Fair Labor Standards Act: Extending Protections to Home Care Workers
What GAO Found
The Department of Labor's (DOL) Home Care Rule is expected to increase the number of home care workers who qualify for minimum wage and overtime protections under the Fair Labor Standards Act of 1938, as amended (FLSA). The Home Care Rule narrows the definition of companionship services and limits who may claim the companionship services exemption, among other changes. It is scheduled to go into effect in January 2015, although a challenge to the rule is currently pending in federal court. When developing the rule, DOL considered several factors, including the growth and specialization of the home care workforce, as well as the amount of time needed to make adjustments.
Representatives from national organizations GAO interviewed identified potential effects of the Home Care Rule on jobs and earnings, employer costs, and care, but did not always agree. Some representatives said extending FLSA protections to home care workers will create more full-time employment opportunities for part-time workers, while others said those who work more than 40 hours in a workweek may see reduced hours and earnings. Some representatives said employers may face increased business costs to pay overtime and some said that certain consumers could be placed in institutions because of possible service cost increases. Effects on Medicaid home care services will vary by state. Officials in five of six states GAO visited explained that they were still assessing possible changes to their programs, while one state had determined what changes it would make to comply with the new rule.
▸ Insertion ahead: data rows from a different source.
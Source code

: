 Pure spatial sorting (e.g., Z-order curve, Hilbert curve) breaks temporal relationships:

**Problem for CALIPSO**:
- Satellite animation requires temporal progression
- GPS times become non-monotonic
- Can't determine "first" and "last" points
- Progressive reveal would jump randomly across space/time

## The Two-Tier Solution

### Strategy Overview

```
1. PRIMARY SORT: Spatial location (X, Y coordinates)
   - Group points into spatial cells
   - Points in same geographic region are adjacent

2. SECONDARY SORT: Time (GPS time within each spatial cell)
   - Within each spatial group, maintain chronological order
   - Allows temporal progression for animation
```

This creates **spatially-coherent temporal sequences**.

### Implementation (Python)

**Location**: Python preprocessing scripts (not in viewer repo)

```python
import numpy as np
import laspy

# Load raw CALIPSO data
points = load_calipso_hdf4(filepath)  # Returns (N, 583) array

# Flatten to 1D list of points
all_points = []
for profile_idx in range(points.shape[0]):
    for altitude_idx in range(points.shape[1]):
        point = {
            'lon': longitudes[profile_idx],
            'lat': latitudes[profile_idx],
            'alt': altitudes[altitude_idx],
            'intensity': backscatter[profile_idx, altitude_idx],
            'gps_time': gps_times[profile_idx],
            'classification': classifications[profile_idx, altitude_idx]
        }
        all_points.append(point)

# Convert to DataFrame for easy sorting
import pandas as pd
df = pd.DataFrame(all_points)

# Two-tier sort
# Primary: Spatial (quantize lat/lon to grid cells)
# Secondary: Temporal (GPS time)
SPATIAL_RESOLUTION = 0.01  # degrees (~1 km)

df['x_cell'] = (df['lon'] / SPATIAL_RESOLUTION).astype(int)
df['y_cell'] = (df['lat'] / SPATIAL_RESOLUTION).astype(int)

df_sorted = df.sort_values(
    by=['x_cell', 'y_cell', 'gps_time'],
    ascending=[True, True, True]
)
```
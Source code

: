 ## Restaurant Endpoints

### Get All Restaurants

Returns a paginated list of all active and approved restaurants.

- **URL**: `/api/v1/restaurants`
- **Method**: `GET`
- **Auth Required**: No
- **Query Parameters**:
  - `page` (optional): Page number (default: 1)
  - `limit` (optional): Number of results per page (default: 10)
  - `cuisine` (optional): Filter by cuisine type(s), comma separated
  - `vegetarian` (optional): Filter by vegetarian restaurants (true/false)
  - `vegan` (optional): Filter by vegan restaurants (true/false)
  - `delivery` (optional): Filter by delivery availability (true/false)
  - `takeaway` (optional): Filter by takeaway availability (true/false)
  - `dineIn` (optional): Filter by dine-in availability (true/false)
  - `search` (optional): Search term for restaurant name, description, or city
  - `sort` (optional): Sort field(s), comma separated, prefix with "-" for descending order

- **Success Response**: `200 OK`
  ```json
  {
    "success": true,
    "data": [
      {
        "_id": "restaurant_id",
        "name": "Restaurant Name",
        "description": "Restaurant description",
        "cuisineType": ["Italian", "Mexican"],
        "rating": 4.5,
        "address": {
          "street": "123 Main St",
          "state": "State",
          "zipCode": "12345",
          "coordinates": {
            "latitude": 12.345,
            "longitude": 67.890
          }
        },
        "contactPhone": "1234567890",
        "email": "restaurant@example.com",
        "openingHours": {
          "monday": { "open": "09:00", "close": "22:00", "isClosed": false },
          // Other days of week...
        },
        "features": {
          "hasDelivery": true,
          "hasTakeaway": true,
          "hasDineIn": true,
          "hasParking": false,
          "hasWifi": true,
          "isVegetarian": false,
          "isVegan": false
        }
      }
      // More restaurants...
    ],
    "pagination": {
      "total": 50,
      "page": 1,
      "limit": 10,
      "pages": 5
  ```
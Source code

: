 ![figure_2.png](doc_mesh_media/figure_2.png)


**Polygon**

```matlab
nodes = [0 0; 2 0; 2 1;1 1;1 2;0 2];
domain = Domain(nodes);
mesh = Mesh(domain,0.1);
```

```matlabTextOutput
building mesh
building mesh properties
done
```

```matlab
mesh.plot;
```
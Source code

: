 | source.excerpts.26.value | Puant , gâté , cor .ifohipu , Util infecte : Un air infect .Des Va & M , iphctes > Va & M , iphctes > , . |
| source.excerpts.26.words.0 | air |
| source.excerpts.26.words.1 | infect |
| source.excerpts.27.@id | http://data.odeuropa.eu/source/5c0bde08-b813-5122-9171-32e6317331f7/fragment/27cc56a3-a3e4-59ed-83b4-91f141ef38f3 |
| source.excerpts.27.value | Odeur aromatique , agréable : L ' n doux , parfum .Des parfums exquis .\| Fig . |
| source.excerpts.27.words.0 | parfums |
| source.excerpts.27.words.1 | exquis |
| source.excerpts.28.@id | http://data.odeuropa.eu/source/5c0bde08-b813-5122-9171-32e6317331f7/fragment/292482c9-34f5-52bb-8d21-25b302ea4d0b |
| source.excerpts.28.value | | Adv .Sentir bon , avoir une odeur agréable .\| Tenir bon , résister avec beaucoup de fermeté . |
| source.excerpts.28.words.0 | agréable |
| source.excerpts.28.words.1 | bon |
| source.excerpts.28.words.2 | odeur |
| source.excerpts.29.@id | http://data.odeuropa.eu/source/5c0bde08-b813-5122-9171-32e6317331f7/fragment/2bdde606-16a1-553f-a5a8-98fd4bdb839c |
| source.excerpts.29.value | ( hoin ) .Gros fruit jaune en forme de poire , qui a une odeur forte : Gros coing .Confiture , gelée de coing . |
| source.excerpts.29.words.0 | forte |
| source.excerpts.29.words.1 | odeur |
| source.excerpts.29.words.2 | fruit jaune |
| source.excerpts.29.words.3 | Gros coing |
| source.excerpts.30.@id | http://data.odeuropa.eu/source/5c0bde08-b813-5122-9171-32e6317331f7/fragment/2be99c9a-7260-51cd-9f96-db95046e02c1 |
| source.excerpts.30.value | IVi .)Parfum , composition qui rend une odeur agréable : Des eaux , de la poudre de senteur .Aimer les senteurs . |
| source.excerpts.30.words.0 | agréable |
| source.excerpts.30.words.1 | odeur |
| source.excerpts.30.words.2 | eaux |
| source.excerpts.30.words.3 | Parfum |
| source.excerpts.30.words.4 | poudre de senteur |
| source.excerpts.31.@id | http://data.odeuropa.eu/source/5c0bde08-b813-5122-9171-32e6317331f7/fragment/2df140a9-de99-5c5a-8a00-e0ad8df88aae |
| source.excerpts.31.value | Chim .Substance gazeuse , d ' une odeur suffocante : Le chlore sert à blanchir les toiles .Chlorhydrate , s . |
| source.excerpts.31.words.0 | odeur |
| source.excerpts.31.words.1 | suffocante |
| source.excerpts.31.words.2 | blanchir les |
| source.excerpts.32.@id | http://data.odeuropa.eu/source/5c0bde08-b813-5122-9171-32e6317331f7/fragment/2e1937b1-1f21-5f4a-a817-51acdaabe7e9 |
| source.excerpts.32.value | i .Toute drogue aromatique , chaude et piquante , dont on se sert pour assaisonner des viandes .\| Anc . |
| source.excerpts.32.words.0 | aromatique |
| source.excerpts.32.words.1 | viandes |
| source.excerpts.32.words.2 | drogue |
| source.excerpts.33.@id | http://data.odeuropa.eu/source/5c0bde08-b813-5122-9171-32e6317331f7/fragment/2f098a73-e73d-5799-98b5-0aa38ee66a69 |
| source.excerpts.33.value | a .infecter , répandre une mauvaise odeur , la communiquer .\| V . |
Potential Redistribution of Home Care Worker Hours
After the Home Care Rule was published, DOL collaborated with other federal agencies and stakeholders to develop guidance, conduct outreach, and provide technical assistance to help stakeholders plan for implementation. For example, DOL worked with the Centers for Medicare & Medicaid Services to develop guidance on applying FLSA principles to different home care living arrangements commonly funded by Medicaid. DOL officials said they are focusing on technical assistance to help employers and states with implementation and have developed a phased-in enforcement strategy. The effects of the Home Care Rule, such as whether the workforce will grow or the use of institutional care will increase, remain uncertain, and DOL officials said they do not currently have any plans to evaluate the rule.
Why GAO Did This Study
Older adults and people with disabilities are increasingly receiving care at home, and home care workers are performing increasingly skilled duties. DOL recently revised its FLSA regulations to extend minimum wage and overtime protections to more of those home care workers. The Home Care Rule, scheduled to go into effect January 2015, may affect a diverse set of stakeholders, including home care workers, consumers receiving home care services, private home care agencies, and state Medicaid programs. GAO was asked to assess the potential effects of this rule.
GAO examined (1) changes DOL made in the Home Care Rule and factors it considered during the rulemaking process, (2) the potential effects of the rule identified by key stakeholders, and (3) steps DOL has taken to help state Medicaid agencies and other stakeholders understand and comply with the Home Care Rule. GAO visited six state Medicaid programs selected in part for variation in state Medicaid program design; reviewed relevant federal regulations; and interviewed government officials and representatives from 14 national organizations representing the spectrum of home care stakeholders, including workers and consumers.
Depending on the outcome of the litigation, GAO recommends that the Secretary of Labor take steps to ensure the agency will be positioned to conduct a meaningful retrospective review of the rule at an appropriate time. DOL agreed with this recommendation and is working on developing data collection plans.
Recommendations for Executive Action
|Department of Labor||Depending on the outcome of the litigation, the Secretary of Labor should take steps to ensure the agency will be positioned to conduct a meaningful retrospective review consistent with the Executive Order at an appropriate time. These steps should be taken in consultation with the Centers for Medicare & Medicaid Services, and could include, for example, identifying metrics that could be used to evaluate the rule, and implementing a plan to gather and analyze the necessary data.||
The Department of Labor's Wage and Hour Division (WHD) agreed with this recommendation. WHD continues to collect and analyze enforcement data from investigations within the home care industry consistent with practices for its overall enforcement portfolio. In addition, WHD and the Office of the Solicitor served as technical advisors to an evaluation project funded by the Department of Health and Human Services Assistant Secretary for Policy and Evaluation analyzing state implementation of the home care rule and specifically, the rule's impact on self-directed home care programs. The evaluators found limited publicly available information on state practices and policies, and key stakeholders interviewed for the study were not systematically tracking state implementation. As of June 2021, WHD will continue to coordinate with HHS's Office of the Assistant Secretary for Policy and others within the Department of Labor to determine when a future study on the impact of the rule is appropriate and if resources are available to support it.